- ASSIGNMENT -
The answer should be each line of the records that contains the word "stridetop"; please copy them all.

- RECORDS TO USE -
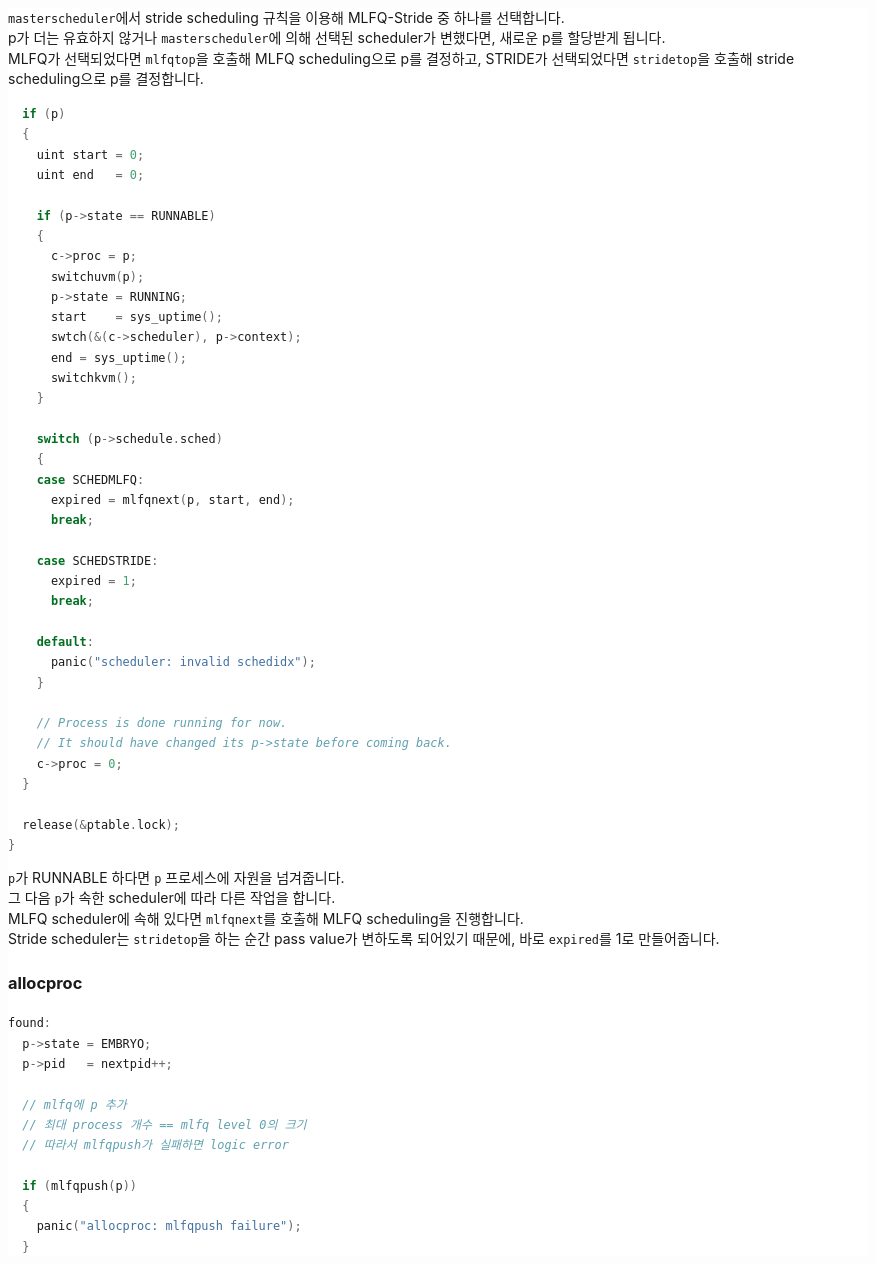 `masterscheduler`에서 stride scheduling 규칙을 이용해 MLFQ-Stride 중 하나를 선택합니다.  
p가 더는 유효하지 않거나 `masterscheduler`에 의해 선택된 scheduler가 변했다면, 새로운 p를 할당받게 됩니다.  
MLFQ가 선택되었다면 `mlfqtop`을 호출해 MLFQ scheduling으로 p를 결정하고, STRIDE가 선택되었다면 `stridetop`을 호출해 stride scheduling으로 p를 결정합니다.  

```c
  if (p)
  {
    uint start = 0;
    uint end   = 0;

    if (p->state == RUNNABLE)
    {
      c->proc = p;
      switchuvm(p);
      p->state = RUNNING;
      start    = sys_uptime();
      swtch(&(c->scheduler), p->context);
      end = sys_uptime();
      switchkvm();
    }

    switch (p->schedule.sched)
    {
    case SCHEDMLFQ:
      expired = mlfqnext(p, start, end);
      break;

    case SCHEDSTRIDE:
      expired = 1;
      break;

    default:
      panic("scheduler: invalid schedidx");
    }

    // Process is done running for now.
    // It should have changed its p->state before coming back.
    c->proc = 0;
  }

  release(&ptable.lock);
}
```

`p`가 RUNNABLE 하다면 `p` 프로세스에 자원을 넘겨줍니다.  
그 다음 `p`가 속한 scheduler에 따라 다른 작업을 합니다.  
MLFQ scheduler에 속해 있다면 `mlfqnext`를 호출해 MLFQ scheduling을 진행합니다.  
Stride scheduler는 `stridetop`을 하는 순간 pass value가 변하도록 되어있기 때문에, 바로 `expired`를 1로 만들어줍니다.  

### allocproc

```c
found:
  p->state = EMBRYO;
  p->pid   = nextpid++;

  // mlfq에 p 추가
  // 최대 process 개수 == mlfq level 0의 크기
  // 따라서 mlfqpush가 실패하면 logic error

  if (mlfqpush(p))
  {
    panic("allocproc: mlfqpush failure");
  }
```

- RESPONSE AREA -
MLFQ가 선택되었다면 `mlfqtop`을 호출해 MLFQ scheduling으로 p를 결정하고, STRIDE가 선택되었다면 `stridetop`을 호출해 stride scheduling으로 p를 결정합니다.  
Stride scheduler는 `stridetop`을 하는 순간 pass value가 변하도록 되어있기 때문에, 바로 `expired`를 1로 만들어줍니다.  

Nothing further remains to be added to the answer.